5 Things You Are Probably Afraid of As a Writer
Here’s something people don’t ask me now, but when I’m king of the Internet they will:
“Todd! I have writer’s block. How do I get out of it?”
And this will be my answer:
“Figure out what you are afraid of.”
Let me explain:
I read one time on the Internet that writer’s block is a myth, which is something I don’t really believe. Writer’s block is a real thing, but the name is misleading.
Back when I was in college, I wrote a piece for the school newspaper that got very popular (well, as popular as school newspaper articles get).
After that week of floating on high-fives and thumbs-ups, I proceeded to write absolutely nothing for the next several months. I was still on staff for the paper. I was actually the editor for the sports section. But I wrote zero.
It was my longest drought since I started writing.
The big gap between articles had nothing to do with a lack of ideas (I still had plenty) or a lack of talent (I knew I could write).
It come from something else, a characteristic we see in all humans, from clock-puncher to chef to Creative:
Fear.
The name “writer’s block” leads us to believe we are facing a creative problem, like the Muse has somehow gone silent.
Know this – there are an infinite amount of words to be written, topics to explore, dots to connect, and new ideas to probe. There will always be something to create.
If ideas are any part of your job, and you’ve been coming up dry recently, the first step is to identify what are are afraid of. Here are some things that might be keeping you from your best work (yes, I’ve been through all of them):
1. Fear of failure
The obvious one. What if your next work isn’t as good as the first? What if nobody listens to you ever again? What if this is the peak of you career and you have to scrawl messages on the bathroom wall instead because they shut down your Internet for being the worst writer of all time?

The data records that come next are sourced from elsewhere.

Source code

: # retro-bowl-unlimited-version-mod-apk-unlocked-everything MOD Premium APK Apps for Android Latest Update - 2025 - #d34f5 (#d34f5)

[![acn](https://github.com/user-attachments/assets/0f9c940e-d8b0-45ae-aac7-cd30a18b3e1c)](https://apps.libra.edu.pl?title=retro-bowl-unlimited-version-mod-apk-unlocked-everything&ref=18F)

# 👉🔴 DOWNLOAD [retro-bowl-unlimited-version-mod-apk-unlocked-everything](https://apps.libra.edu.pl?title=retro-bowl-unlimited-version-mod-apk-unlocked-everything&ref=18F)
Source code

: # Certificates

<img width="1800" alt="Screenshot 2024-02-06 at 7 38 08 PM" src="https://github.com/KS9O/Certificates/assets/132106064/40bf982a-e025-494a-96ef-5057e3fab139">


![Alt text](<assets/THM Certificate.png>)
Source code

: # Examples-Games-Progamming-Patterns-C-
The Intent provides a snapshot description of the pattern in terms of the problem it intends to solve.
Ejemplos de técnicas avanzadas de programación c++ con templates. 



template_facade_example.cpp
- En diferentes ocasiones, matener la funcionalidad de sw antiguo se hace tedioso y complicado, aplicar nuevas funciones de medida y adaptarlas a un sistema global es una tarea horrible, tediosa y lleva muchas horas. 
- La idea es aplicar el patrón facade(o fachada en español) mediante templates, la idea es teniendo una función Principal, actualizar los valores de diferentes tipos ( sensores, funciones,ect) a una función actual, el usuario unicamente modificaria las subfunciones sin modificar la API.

The downward spiral goes pretty far.
The Cure: Create and publish something else as soon as possible. Enjoy the transition back to obscurity
2. Fear of success
This one is a little trickier. It usually has to do with an underlying belief telling you success as a Creative is something you don’t deserve, like you are cheating the world for being good at your work and enjoying it.
Let me tell you right now – you deserve it.

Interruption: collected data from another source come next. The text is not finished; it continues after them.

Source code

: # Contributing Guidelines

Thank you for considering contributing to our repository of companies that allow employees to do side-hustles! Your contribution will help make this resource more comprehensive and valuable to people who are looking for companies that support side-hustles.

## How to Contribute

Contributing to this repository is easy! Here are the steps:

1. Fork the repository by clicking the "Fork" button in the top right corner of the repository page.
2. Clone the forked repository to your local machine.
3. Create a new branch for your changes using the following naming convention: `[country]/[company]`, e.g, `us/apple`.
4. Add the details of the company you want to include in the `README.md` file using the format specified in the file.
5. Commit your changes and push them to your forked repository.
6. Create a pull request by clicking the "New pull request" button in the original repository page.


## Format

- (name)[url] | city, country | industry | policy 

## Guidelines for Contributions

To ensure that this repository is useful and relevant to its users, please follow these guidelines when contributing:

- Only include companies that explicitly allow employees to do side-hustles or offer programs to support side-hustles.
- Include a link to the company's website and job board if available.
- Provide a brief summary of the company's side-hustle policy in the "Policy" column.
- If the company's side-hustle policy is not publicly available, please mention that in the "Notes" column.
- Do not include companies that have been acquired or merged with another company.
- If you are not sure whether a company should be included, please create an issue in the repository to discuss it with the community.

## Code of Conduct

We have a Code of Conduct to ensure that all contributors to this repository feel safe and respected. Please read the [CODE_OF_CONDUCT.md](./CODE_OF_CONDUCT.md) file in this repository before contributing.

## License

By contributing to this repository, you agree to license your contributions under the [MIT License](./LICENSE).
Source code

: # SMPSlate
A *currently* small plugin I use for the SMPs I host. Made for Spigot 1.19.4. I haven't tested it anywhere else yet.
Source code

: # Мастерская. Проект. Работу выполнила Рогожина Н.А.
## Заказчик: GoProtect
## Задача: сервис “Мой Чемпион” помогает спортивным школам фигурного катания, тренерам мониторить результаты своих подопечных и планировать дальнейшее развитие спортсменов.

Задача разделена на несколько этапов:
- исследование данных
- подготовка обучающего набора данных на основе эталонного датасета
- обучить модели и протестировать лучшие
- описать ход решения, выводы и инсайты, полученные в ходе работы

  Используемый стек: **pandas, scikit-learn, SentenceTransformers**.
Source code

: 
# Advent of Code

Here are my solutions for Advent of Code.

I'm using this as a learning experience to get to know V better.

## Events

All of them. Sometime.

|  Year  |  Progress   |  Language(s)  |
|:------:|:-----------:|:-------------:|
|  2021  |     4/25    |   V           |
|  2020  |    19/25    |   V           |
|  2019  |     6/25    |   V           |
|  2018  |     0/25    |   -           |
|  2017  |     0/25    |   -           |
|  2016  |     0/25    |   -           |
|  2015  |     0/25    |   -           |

The Cure: Make Creation a routine. Creation is work. Work deserves compensation. (PS – this exercise helps me a ton with the Creative routine)
3. Fear of alienating your new fans
Okay you’ve finally got some new blood in your audience. This next post needs to be a blended article that can be enjoyed from everyone to the 19-year-old biology major to the 67-year-old retiree. And it needs to be funny too. And it needs to touch the hearts of every nationality.
Yeah. Good luck with that.
The Cure: Remember who you’re writing for. And it’s not the 1,000s of people who read that one article. It’s the 10s of people who read everything else you’ve written.
4. Fear of new expectations.
This is sort of like fear of success but with one minor twist – maybe you don’t have time people want you do give.
Another immediate pressure that comes with success is “you should write more.” People will ask questions and expect answers. They will clamor for your attention and get louder and louder and louder.
The Cure: Stick to your game plan. The world is noisy, and when your audience grows, you will feel responsibility to feed the animals. Don’t give in. Just keep doing what you do best. Remember, you will fear a cage the most. Don’t allow Creativity itself to become that cage.
5. Fear of Chumbawamba-ism
“I get knocked down, but I get up again. You’re never gonna keep me down!”
Ah, yes, the infamous one-hit wonders. If you are even the slightest bit like me, your first success as a Creative will send you reeling down a train of thought that reminds you of every one-hit wonder that ever lived.
You will start to feel perhaps its your destiny to join them. Your one big contribution to the world is now over and you should meet up with these Chumbawumba fellows and have coffee or something.
I doesn’t have to be true. And even if it is, you don’t get to decide what the masses care about. You only need to create more stuff.
The Cure: Remind yourself there is only one thing you control: Whether you keep Creating or whether you quit.
Creatives really do go through ruts, whether they’ve been doing the work for 15 days or 15 years. But it always starts with fear.
Now when it comes knocking, you’ll be able to call it what it is, laugh in its face, and get back to work.